§ Stored data entries
+ + +

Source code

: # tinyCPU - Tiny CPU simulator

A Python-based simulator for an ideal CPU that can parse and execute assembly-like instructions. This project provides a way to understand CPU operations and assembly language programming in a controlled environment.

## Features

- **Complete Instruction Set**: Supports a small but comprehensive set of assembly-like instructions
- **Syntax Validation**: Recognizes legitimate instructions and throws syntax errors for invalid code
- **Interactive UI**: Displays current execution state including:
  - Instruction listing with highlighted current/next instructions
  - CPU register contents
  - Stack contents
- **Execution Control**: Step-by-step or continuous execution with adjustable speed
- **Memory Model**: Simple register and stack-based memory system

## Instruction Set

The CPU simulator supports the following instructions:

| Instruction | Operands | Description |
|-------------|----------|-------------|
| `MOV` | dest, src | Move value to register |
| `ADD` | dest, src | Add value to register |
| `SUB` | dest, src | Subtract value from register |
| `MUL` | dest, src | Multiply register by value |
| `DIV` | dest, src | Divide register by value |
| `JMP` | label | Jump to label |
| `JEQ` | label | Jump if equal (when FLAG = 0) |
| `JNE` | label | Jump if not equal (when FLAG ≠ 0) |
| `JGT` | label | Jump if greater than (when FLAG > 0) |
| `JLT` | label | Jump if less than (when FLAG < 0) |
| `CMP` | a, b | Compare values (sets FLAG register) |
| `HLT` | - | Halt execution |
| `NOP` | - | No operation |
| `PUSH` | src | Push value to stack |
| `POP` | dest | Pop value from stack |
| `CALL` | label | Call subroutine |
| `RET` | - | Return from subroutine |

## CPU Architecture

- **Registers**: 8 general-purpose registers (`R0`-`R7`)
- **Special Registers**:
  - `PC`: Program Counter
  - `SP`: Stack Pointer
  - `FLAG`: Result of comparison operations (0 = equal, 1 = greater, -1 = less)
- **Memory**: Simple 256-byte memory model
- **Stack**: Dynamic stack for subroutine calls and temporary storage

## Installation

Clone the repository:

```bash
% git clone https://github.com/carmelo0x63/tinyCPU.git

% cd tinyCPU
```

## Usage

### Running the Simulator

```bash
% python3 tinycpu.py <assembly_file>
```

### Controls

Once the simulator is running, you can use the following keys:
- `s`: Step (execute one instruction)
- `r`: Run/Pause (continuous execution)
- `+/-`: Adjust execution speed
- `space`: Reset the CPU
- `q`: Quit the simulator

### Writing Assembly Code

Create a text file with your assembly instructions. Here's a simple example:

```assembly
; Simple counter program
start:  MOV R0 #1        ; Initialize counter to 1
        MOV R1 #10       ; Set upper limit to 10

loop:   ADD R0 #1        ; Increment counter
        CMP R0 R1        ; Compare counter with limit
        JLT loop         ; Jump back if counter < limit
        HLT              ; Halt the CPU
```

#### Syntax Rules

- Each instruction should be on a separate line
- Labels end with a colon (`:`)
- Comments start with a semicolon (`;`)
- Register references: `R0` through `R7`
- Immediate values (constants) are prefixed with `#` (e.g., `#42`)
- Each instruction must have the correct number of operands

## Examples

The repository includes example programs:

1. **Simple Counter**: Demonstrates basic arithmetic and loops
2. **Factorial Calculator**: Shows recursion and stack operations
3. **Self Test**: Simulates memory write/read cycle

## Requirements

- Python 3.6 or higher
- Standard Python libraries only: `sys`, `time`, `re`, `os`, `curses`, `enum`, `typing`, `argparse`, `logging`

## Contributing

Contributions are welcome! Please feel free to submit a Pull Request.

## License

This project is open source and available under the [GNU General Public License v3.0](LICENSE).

+ + +

§ Exercise objective
Show all lines in the records above that hold "greater".

§ Your response
| `JGT` | label | Jump if greater than (when FLAG > 0) |
  - `FLAG`: Result of comparison operations (0 = equal, 1 = greater, -1 = less)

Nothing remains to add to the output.